::: DATA EXTRACTS

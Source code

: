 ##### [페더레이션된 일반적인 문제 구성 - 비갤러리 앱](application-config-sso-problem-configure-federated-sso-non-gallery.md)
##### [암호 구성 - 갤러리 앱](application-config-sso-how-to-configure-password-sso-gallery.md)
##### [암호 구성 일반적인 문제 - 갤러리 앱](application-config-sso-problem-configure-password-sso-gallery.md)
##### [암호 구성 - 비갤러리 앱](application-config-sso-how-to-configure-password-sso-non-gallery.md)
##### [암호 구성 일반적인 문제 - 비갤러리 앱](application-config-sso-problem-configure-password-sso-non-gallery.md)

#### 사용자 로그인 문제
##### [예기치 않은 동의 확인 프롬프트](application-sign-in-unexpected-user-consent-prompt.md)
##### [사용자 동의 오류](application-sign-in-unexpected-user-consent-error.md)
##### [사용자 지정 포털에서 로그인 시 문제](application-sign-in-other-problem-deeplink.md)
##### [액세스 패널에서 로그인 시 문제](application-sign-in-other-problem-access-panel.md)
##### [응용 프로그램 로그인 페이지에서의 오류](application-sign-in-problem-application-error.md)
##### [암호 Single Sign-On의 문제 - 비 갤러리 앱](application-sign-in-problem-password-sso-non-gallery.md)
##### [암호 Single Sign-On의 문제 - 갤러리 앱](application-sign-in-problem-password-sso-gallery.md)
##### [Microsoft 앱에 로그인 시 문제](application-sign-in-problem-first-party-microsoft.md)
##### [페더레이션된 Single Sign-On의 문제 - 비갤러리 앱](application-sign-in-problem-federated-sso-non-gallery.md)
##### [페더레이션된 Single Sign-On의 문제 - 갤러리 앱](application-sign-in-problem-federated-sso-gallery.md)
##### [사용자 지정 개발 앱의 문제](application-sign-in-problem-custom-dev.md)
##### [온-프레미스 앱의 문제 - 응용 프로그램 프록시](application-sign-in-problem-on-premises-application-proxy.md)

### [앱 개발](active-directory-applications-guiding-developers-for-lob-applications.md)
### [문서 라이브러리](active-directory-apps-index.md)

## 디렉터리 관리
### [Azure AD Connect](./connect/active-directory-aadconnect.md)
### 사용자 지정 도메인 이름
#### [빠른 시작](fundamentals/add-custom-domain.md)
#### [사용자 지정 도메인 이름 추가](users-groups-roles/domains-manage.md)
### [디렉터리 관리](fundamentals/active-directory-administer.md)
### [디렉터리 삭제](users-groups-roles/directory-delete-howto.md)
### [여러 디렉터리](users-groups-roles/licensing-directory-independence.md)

::::::

EXERCISE GOAL: Go back to the listing above. Copy word for word the lines from the one with "### 사용자 지정 도메인 이름" through the one with "### [디렉터리 삭제](users-groups-roles/directory-delete-howto.md)", and nothing more.

OUTPUT FOR THIS TASK:
### 사용자 지정 도메인 이름
#### [빠른 시작](fundamentals/add-custom-domain.md)
#### [사용자 지정 도메인 이름 추가](users-groups-roles/domains-manage.md)
### [디렉터리 관리](fundamentals/active-directory-administer.md)
### [디렉터리 삭제](users-groups-roles/directory-delete-howto.md)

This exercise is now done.